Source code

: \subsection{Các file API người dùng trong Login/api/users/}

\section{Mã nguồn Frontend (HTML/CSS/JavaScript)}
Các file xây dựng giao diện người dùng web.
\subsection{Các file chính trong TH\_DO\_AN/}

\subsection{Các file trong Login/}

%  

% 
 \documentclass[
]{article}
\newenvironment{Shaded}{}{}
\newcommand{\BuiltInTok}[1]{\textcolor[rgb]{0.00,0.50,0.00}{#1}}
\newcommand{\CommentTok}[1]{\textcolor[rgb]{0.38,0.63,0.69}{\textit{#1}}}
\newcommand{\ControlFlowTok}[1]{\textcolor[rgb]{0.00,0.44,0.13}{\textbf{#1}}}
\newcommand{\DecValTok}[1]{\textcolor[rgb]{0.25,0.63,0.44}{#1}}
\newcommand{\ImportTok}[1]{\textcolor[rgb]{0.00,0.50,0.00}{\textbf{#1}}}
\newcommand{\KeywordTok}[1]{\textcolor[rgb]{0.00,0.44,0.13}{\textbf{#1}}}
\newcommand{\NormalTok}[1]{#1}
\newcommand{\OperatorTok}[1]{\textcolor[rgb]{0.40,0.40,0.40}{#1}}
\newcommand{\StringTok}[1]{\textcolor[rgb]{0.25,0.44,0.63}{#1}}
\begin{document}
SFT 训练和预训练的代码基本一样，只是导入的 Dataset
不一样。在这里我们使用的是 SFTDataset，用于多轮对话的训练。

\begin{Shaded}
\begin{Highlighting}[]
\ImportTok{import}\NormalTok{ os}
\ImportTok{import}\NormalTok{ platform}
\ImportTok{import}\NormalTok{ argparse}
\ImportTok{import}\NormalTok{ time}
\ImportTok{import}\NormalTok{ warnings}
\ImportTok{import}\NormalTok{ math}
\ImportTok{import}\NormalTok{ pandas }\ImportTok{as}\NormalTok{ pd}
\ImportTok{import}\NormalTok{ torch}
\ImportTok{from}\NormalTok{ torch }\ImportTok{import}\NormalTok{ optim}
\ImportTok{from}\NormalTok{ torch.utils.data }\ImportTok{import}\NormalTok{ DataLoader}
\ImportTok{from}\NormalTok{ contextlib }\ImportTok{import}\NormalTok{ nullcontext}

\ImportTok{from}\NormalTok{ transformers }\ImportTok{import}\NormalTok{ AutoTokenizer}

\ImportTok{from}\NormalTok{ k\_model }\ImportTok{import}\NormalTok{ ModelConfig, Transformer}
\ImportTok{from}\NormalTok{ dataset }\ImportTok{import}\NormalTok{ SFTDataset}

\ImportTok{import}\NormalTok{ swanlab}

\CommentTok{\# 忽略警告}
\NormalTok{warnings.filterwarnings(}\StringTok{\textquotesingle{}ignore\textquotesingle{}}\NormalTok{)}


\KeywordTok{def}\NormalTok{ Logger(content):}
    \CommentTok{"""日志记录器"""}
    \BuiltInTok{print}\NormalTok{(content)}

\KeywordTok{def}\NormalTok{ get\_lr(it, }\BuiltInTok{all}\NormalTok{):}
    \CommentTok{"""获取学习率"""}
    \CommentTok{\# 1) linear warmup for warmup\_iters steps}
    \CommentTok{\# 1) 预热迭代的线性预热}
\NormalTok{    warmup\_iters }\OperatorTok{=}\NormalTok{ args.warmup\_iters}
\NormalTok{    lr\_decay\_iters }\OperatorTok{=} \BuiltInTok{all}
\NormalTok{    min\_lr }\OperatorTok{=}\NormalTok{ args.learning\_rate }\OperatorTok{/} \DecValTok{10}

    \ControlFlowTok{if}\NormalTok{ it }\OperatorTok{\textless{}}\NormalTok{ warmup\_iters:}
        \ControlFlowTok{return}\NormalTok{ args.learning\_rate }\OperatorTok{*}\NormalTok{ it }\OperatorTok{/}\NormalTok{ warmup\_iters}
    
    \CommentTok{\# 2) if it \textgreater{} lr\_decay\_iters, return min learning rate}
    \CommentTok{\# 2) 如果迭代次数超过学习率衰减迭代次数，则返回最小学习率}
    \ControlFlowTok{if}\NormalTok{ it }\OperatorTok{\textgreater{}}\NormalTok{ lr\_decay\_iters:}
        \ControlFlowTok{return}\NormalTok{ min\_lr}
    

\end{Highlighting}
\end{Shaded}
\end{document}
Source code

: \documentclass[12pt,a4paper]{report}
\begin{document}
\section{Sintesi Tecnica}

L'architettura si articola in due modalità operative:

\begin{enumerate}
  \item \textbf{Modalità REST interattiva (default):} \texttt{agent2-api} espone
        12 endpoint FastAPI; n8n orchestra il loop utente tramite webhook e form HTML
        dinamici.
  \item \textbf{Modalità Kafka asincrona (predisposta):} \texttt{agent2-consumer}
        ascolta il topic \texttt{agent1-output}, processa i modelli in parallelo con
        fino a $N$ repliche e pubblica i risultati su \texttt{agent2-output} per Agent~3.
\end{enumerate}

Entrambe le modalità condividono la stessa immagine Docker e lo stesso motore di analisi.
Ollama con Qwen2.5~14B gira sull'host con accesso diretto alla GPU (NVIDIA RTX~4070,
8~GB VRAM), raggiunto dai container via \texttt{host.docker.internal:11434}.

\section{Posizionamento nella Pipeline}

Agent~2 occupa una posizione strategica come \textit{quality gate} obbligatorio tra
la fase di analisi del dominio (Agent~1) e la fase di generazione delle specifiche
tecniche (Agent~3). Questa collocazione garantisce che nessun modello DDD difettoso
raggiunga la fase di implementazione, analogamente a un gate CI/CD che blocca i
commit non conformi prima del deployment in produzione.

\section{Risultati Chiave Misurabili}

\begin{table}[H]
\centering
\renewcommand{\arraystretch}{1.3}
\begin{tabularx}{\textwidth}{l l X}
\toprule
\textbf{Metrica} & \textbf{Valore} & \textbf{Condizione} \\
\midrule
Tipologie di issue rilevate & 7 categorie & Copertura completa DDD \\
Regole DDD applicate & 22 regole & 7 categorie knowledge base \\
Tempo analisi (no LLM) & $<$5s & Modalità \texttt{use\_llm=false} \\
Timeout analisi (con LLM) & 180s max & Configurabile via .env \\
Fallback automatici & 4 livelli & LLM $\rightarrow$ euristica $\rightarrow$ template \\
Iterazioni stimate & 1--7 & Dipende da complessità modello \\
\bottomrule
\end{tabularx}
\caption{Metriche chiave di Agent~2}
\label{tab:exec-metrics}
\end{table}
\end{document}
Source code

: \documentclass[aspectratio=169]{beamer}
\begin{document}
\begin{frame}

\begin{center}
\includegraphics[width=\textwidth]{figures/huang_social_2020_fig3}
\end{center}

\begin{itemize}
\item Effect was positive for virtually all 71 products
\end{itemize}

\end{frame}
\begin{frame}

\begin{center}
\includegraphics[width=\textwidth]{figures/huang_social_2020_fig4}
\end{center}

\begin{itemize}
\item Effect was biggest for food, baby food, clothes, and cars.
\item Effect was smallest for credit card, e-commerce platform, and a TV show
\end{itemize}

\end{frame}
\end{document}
..............................
Problem:
All of the entries above should be transcribed exactly, line for line.

Reply:
Source code

: \subsection{Các file API người dùng trong Login/api/users/}

\section{Mã nguồn Frontend (HTML/CSS/JavaScript)}
Các file xây dựng giao diện người dùng web.
\subsection{Các file chính trong TH\_DO\_AN/}

\subsection{Các file trong Login/}

%  

% 
 \documentclass[
]{article}
\newenvironment{Shaded}{}{}
\newcommand{\BuiltInTok}[1]{\textcolor[rgb]{0.00,0.50,0.00}{#1}}
\newcommand{\CommentTok}[1]{\textcolor[rgb]{0.38,0.63,0.69}{\textit{#1}}}
\newcommand{\ControlFlowTok}[1]{\textcolor[rgb]{0.00,0.44,0.13}{\textbf{#1}}}
\newcommand{\DecValTok}[1]{\textcolor[rgb]{0.25,0.63,0.44}{#1}}
\newcommand{\ImportTok}[1]{\textcolor[rgb]{0.00,0.50,0.00}{\textbf{#1}}}
\newcommand{\KeywordTok}[1]{\textcolor[rgb]{0.00,0.44,0.13}{\textbf{#1}}}
\newcommand{\NormalTok}[1]{#1}
\newcommand{\OperatorTok}[1]{\textcolor[rgb]{0.40,0.40,0.40}{#1}}
\newcommand{\StringTok}[1]{\textcolor[rgb]{0.25,0.44,0.63}{#1}}
\begin{document}
SFT 训练和预训练的代码基本一样，只是导入的 Dataset
不一样。在这里我们使用的是 SFTDataset，用于多轮对话的训练。

\begin{Shaded}
\begin{Highlighting}[]
\ImportTok{import}\NormalTok{ os}
\ImportTok{import}\NormalTok{ platform}
\ImportTok{import}\NormalTok{ argparse}
\ImportTok{import}\NormalTok{ time}
\ImportTok{import}\NormalTok{ warnings}
\ImportTok{import}\NormalTok{ math}
\ImportTok{import}\NormalTok{ pandas }\ImportTok{as}\NormalTok{ pd}
\ImportTok{import}\NormalTok{ torch}
\ImportTok{from}\NormalTok{ torch }\ImportTok{import}\NormalTok{ optim}
\ImportTok{from}\NormalTok{ torch.utils.data }\ImportTok{import}\NormalTok{ DataLoader}
\ImportTok{from}\NormalTok{ contextlib }\ImportTok{import}\NormalTok{ nullcontext}

\ImportTok{from}\NormalTok{ transformers }\ImportTok{import}\NormalTok{ AutoTokenizer}

\ImportTok{from}\NormalTok{ k\_model }\ImportTok{import}\NormalTok{ ModelConfig, Transformer}
\ImportTok{from}\NormalTok{ dataset }\ImportTok{import}\NormalTok{ SFTDataset}

\ImportTok{import}\NormalTok{ swanlab}

\CommentTok{\# 忽略警告}
\NormalTok{warnings.filterwarnings(}\StringTok{\textquotesingle{}ignore\textquotesingle{}}\NormalTok{)}


\KeywordTok{def}\NormalTok{ Logger(content):}
    \CommentTok{"""日志记录器"""}
    \BuiltInTok{print}\NormalTok{(content)}

\KeywordTok{def}\NormalTok{ get\_lr(it, }\BuiltInTok{all}\NormalTok{):}
    \CommentTok{"""获取学习率"""}
    \CommentTok{\# 1) linear warmup for warmup\_iters steps}
    \CommentTok{\# 1) 预热迭代的线性预热}
\NormalTok{    warmup\_iters }\OperatorTok{=}\NormalTok{ args.warmup\_iters}
\NormalTok{    lr\_decay\_iters }\OperatorTok{=} \BuiltInTok{all}
\NormalTok{    min\_lr }\OperatorTok{=}\NormalTok{ args.learning\_rate }\OperatorTok{/} \DecValTok{10}

    \ControlFlowTok{if}\NormalTok{ it }\OperatorTok{\textless{}}\NormalTok{ warmup\_iters:}
        \ControlFlowTok{return}\NormalTok{ args.learning\_rate }\OperatorTok{*}\NormalTok{ it }\OperatorTok{/}\NormalTok{ warmup\_iters}
    
    \CommentTok{\# 2) if it \textgreater{} lr\_decay\_iters, return min learning rate}
    \CommentTok{\# 2) 如果迭代次数超过学习率衰减迭代次数，则返回最小学习率}
    \ControlFlowTok{if}\NormalTok{ it }\OperatorTok{\textgreater{}}\NormalTok{ lr\_decay\_iters:}
        \ControlFlowTok{return}\NormalTok{ min\_lr}
    

\end{Highlighting}
\end{Shaded}
\end{document}
Source code

: \documentclass[12pt,a4paper]{report}
\begin{document}
\section{Sintesi Tecnica}

L'architettura si articola in due modalità operative:

\begin{enumerate}
  \item \textbf{Modalità REST interattiva (default):} \texttt{agent2-api} espone
        12 endpoint FastAPI; n8n orchestra il loop utente tramite webhook e form HTML
        dinamici.
  \item \textbf{Modalità Kafka asincrona (predisposta):} \texttt{agent2-consumer}
        ascolta il topic \texttt{agent1-output}, processa i modelli in parallelo con
        fino a $N$ repliche e pubblica i risultati su \texttt{agent2-output} per Agent~3.
\end{enumerate}

Entrambe le modalità condividono la stessa immagine Docker e lo stesso motore di analisi.
Ollama con Qwen2.5~14B gira sull'host con accesso diretto alla GPU (NVIDIA RTX~4070,
8~GB VRAM), raggiunto dai container via \texttt{host.docker.internal:11434}.

\section{Posizionamento nella Pipeline}

Agent~2 occupa una posizione strategica come \textit{quality gate} obbligatorio tra
la fase di analisi del dominio (Agent~1) e la fase di generazione delle specifiche
tecniche (Agent~3). Questa collocazione garantisce che nessun modello DDD difettoso
raggiunga la fase di implementazione, analogamente a un gate CI/CD che blocca i
commit non conformi prima del deployment in produzione.

\section{Risultati Chiave Misurabili}

\begin{table}[H]
\centering
\renewcommand{\arraystretch}{1.3}
\begin{tabularx}{\textwidth}{l l X}
\toprule
\textbf{Metrica} & \textbf{Valore} & \textbf{Condizione} \\
\midrule
Tipologie di issue rilevate & 7 categorie & Copertura completa DDD \\
Regole DDD applicate & 22 regole & 7 categorie knowledge base \\
Tempo analisi (no LLM) & $<$5s & Modalità \texttt{use\_llm=false} \\
Timeout analisi (con LLM) & 180s max & Configurabile via .env \\
Fallback automatici & 4 livelli & LLM $\rightarrow$ euristica $\rightarrow$ template \\
Iterazioni stimate & 1--7 & Dipende da complessità modello \\
\bottomrule
\end{tabularx}
\caption{Metriche chiave di Agent~2}
\label{tab:exec-metrics}
\end{table}
\end{document}
Source code

: \documentclass[aspectratio=169]{beamer}
\begin{document}
\begin{frame}

\begin{center}
\includegraphics[width=\textwidth]{figures/huang_social_2020_fig3}
\end{center}

\begin{itemize}
\item Effect was positive for virtually all 71 products
\end{itemize}

\end{frame}
\begin{frame}

\begin{center}
\includegraphics[width=\textwidth]{figures/huang_social_2020_fig4}
\end{center}

\begin{itemize}
\item Effect was biggest for food, baby food, clothes, and cars.
\item Effect was smallest for credit card, e-commerce platform, and a TV show
\end{itemize}

\end{frame}
\end{document}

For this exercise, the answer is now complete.